LEVEL 2 ペプチド完全ガイド
KAIAN R&D Team | |
ペプチドには数多くの種類がありますが、スキンケアで使われるペプチドは大きく4つのタイプに分類できます。
1. シグナルペプチド——「作って」と指令する
線維芽細胞に「コラーゲンやエラスチンを合成して」というシグナルを送るペプチド。代表例はパルミトイルトリペプチド-38やパルミトイルペンタペプチド-4(マトリキシル®)。ハリ・弾力のケアを目指す方に。
2. 神経伝達物質放出阻害ペプチド——「伝わりにくくする」タイプ
神経伝達物質の放出に関わるシグナル(SNARE複合体)にアプローチする設計のペプチド。代表例はアセチルヘキサペプチド-8(アルジルリン®)。額や目尻など、表情のクセによる目もとの印象が気になる方に向けて研究されています。
3. キャリアペプチド——金属イオンを届ける
銅などの微量金属を肌に効率的に届ける。代表例はGHK-Cu(銅ペプチド)。銅イオンはコラーゲン合成や傷の修復を促進します。肌の修復・再生を重視する方に。
4. 酵素阻害ペプチド——「壊さないで」と守る
MMP(マトリックスメタロプロテアーゼ)を阻害し、コラーゲンの分解を防ぎます。「作る」だけでなく「壊さない」も重要。作る + 壊さない = 本当のコラーゲンケア。
目的別の選び方
ハリ・弾力 → シグナルペプチド。表情ジワ → 神経伝達阻害ペプチド。修復・抗炎症 → キャリアペプチド。予防的なコラーゲン保護 → 酵素阻害ペプチド。理想的には、複数のタイプを組み合わせることで相乗効果が期待できます。
参考文献
本記事の科学的記述が依拠する主な査読論文です。
- Robinson LR, Fitzgerald NC, Doughty DG, Dawes NC, Berge CA, Bissett DL. Topical palmitoyl pentapeptide provides improvement in photoaged human facial skin.

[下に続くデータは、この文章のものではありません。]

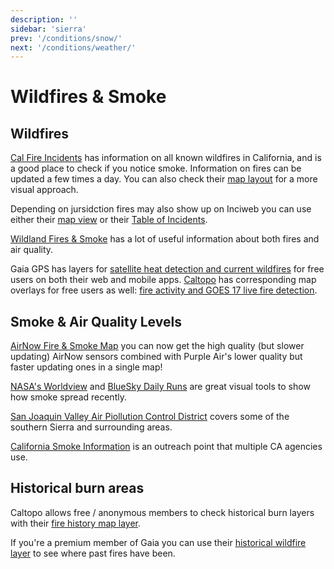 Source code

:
 ```yaml
---
description: ''
sidebar: 'sierra'
prev: '/conditions/snow/'
next: '/conditions/weather/'
---
```


# Wildfires & Smoke

## Wildfires

[Cal Fire Incidents](https://www.fire.ca.gov/incidents/) has information on all known wildfires in California, and is a good place to check if you notice smoke. Information on fires can be updated a few times a day. You can also check their [map layout](https://www.fire.ca.gov/imapdata/index.html) for a more visual approach.

Depending on jursidction fires may also show up on Inciweb you can use either their [map view](https://inciweb.nwcg.gov/) or their [Table of Incidents](https://inciweb.nwcg.gov/accessible-view/).

[Wildland Fires & Smoke](https://wildlandfiresmoke.net/) has a lot of useful information about both fires and air quality.

Gaia GPS has layers for [satellite heat detection and current wildfires](https://blog.gaiagps.com/find-and-avoid-wildfires-with-new-heat-detection-layer/) for free users on both their web and mobile apps. [Caltopo](https://caltopo.com) has corresponding map overlays for free users as well: [fire activity and GOES 17 live fire detection](https://caltopo.com/map.html#ll=37.63354,-119.23153&z=11&b=mbt&o=mbt%2Cr&n=1,0.21&a=modis_vp%2Cgoesfire).

## Smoke & Air Quality Levels

[AirNow Fire & Smoke Map](https://fire.airnow.gov/?lat=44.50506000000007&lng=-73.48001999999997&zoom=12) you can now get the high quality (but slower updating) AirNow sensors combined with Purple Air's lower quality but faster updating ones in a single map!

[NASA's Worldview](https://worldview.earthdata.nasa.gov/?v=-122.31118585489266,33.45679500585166,-115.98306085489266,39.60619096789932&l=Reference_Labels,Reference_Features(hidden),Coastlines,MODIS_Aqua_CorrectedReflectance_TrueColor(hidden),MODIS_Terra_CorrectedReflectance_TrueColor&lg=false&t=2015-08-24-T00%3A00%3A00Z) and [BlueSky Daily Runs](https://tools.airfire.org/websky/v2/run/standard/DRI4km-CMAQ/2020082100/#viewer) are great visual tools to show how smoke spread recently.

[San Joaquin Valley Air Piollution Control District](https://www.valleyair.org/Home.htm) covers some of the southern Sierra and surrounding areas.

[California Smoke Information](http://californiasmokeinfo.blogspot.com/) is an outreach point that multiple CA agencies use.

## Historical burn areas

Caltopo allows free / anonymous members to check historical burn layers with their [fire history map layer](https://caltopo.com/map.html#ll=37.52906,-119.04819&z=11&b=mbt&o=mbt%2Cr&n=1,0.21&a=fire).

If you're a premium member of Gaia you can use their [historical wildfire layer](https://blog.gaiagps.com/view-areas-affected-us-wildfire-gaia-gps-image-httpsgaiagps-quip-com-blobbyxaaanbuhc-9cifqlxchgppfzpymhdwq/) to see where past fires have been.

Int J Cosmet Sci. 2005;27(3):155-160. PubMed
- Blanes-Mira C, Clemente J, Jodas G, Gil A, Fernández-Ballester G, Ponsati B, Gutierrez L, Pérez-Payá E, Ferrer-Montiel A. A synthetic hexapeptide (Argireline) with antiwrinkle activity. Int J Cosmet Sci. 2002;24(5):303-310. PubMed
- Pickart L, Margolina A. Regenerative and Protective Actions of the GHK-Cu Peptide in the Light of the New Gene Data. Int J Mol Sci. 2018;19(7):1987. PubMed
※本記事は化粧品成分に関する参考情報であり、効果を保証するものではありません。数値・試験結果は条件により異なります。医薬品的効能を示すものではありません。